As Valentin travels through his small village, he fantasizes about becoming an astronaut and comments, “There are people who seem not to live, or to make any use out of life.” His uncle comes to visit and shows the family a new invention: the audiocassette. They record a letter to a relative and then go to church. At church, many parishioners walk out because the priest is challenging his flock to take political action in the conflict with Bolivia.

Valentin goes to a Catholic school that’s free, and he longs to be like his best friend, with fun parents who are together, who laugh a lot, and who are so close-knit. He says he’s not sure if his grandmother is good or bad, and he ponders Rufo’s statement that men are sweeter than women, and that women are a necessary evil. He decides he doesn’t agree, and he sets off to find his mother. He tells his friends, “One day the doorbell will ring, and it will be my mother.”

Valentin’s father then brings home a gorgeous, young, blonde woman, and Valentin simply adores her. He has a special day out with her one day, where he pours out his heart to her, telling her that his father will not let him know his mother. The woman comforts him and soon breaks up with the father. Valentin is crushed and sets out to find her after a few months, reasoning that if he can’t have his real mother, this woman will be a wonderful alternative.
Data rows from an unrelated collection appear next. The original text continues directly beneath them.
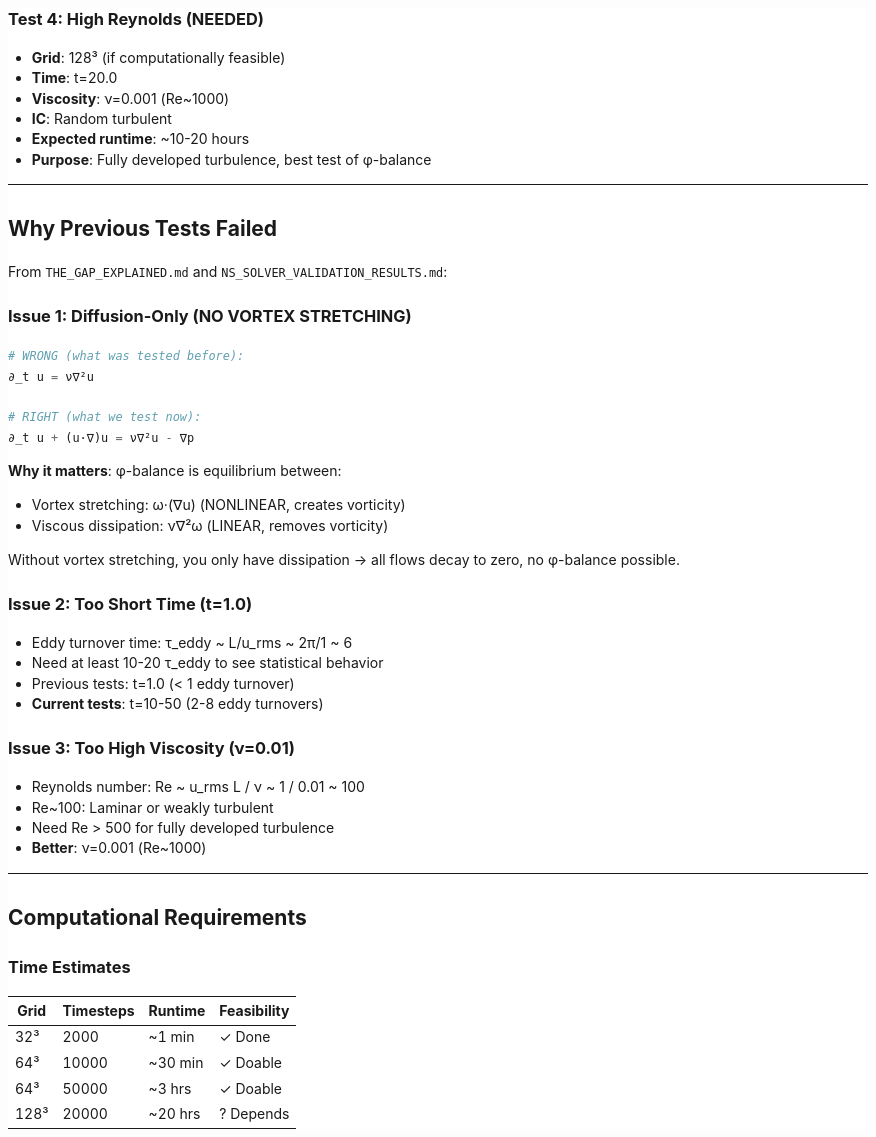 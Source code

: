 ### Test 4: High Reynolds (NEEDED)
- **Grid**: 128³ (if computationally feasible)
- **Time**: t=20.0
- **Viscosity**: ν=0.001 (Re~1000)
- **IC**: Random turbulent
- **Expected runtime**: ~10-20 hours
- **Purpose**: Fully developed turbulence, best test of φ-balance

---

## Why Previous Tests Failed

From `THE_GAP_EXPLAINED.md` and `NS_SOLVER_VALIDATION_RESULTS.md`:

### Issue 1: Diffusion-Only (NO VORTEX STRETCHING)
```python
# WRONG (what was tested before):
∂_t u = ν∇²u

# RIGHT (what we test now):
∂_t u + (u·∇)u = ν∇²u - ∇p
```

**Why it matters**: φ-balance is equilibrium between:
- Vortex stretching: ω·(∇u) (NONLINEAR, creates vorticity)
- Viscous dissipation: ν∇²ω (LINEAR, removes vorticity)

Without vortex stretching, you only have dissipation → all flows decay to zero, no φ-balance possible.

### Issue 2: Too Short Time (t=1.0)
- Eddy turnover time: τ_eddy ~ L/u_rms ~ 2π/1 ~ 6
- Need at least 10-20 τ_eddy to see statistical behavior
- Previous tests: t=1.0 (< 1 eddy turnover)
- **Current tests**: t=10-50 (2-8 eddy turnovers)

### Issue 3: Too High Viscosity (ν=0.01)
- Reynolds number: Re ~ u_rms L / ν ~ 1 / 0.01 ~ 100
- Re~100: Laminar or weakly turbulent
- Need Re > 500 for fully developed turbulence
- **Better**: ν=0.001 (Re~1000)

---

## Computational Requirements

### Time Estimates

| Grid | Timesteps | Runtime | Feasibility |
|------|-----------|---------|-------------|
| 32³  | 2000      | ~1 min  | ✓ Done      |
| 64³  | 10000     | ~30 min | ✓ Doable    |
| 64³  | 50000     | ~3 hrs  | ✓ Doable    |
| 128³ | 20000     | ~20 hrs | ? Depends   |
He comes up with a sweet plan to make this happen, but there are many obstacles in his way. His grandmother is deathly ill, his father is angry with him and blaming him for the break-up, and the desires of several individuals are completely unknown. With hope in his heart, young Valentin bucks some powerful traditions and bravely tries his plan.

VALENTIN is a sweet, sad foreign film that shows a wonderful little boy who must paddle upstream in a dark, hopeless environment to realize his dream of a real family and an adventurous future. With the same general feel of CINEMA PARADISO, this subtitled Spanish film is an interesting diversion from other cinematic spring fare.

This is yet another message of the importance of family to the life and stability and outlook of a child. Recently, a national radio commentator remarked that the biggest status symbol in America is no longer money, career, or prestige. Rather, it is longevity in marriage. VALENTIN would second that notion, it appears.

The movie does show some unresolved anti-Semitism and has some foul language. Otherwise, it’s a generally interesting, though slightly dark and brooding, foreign film.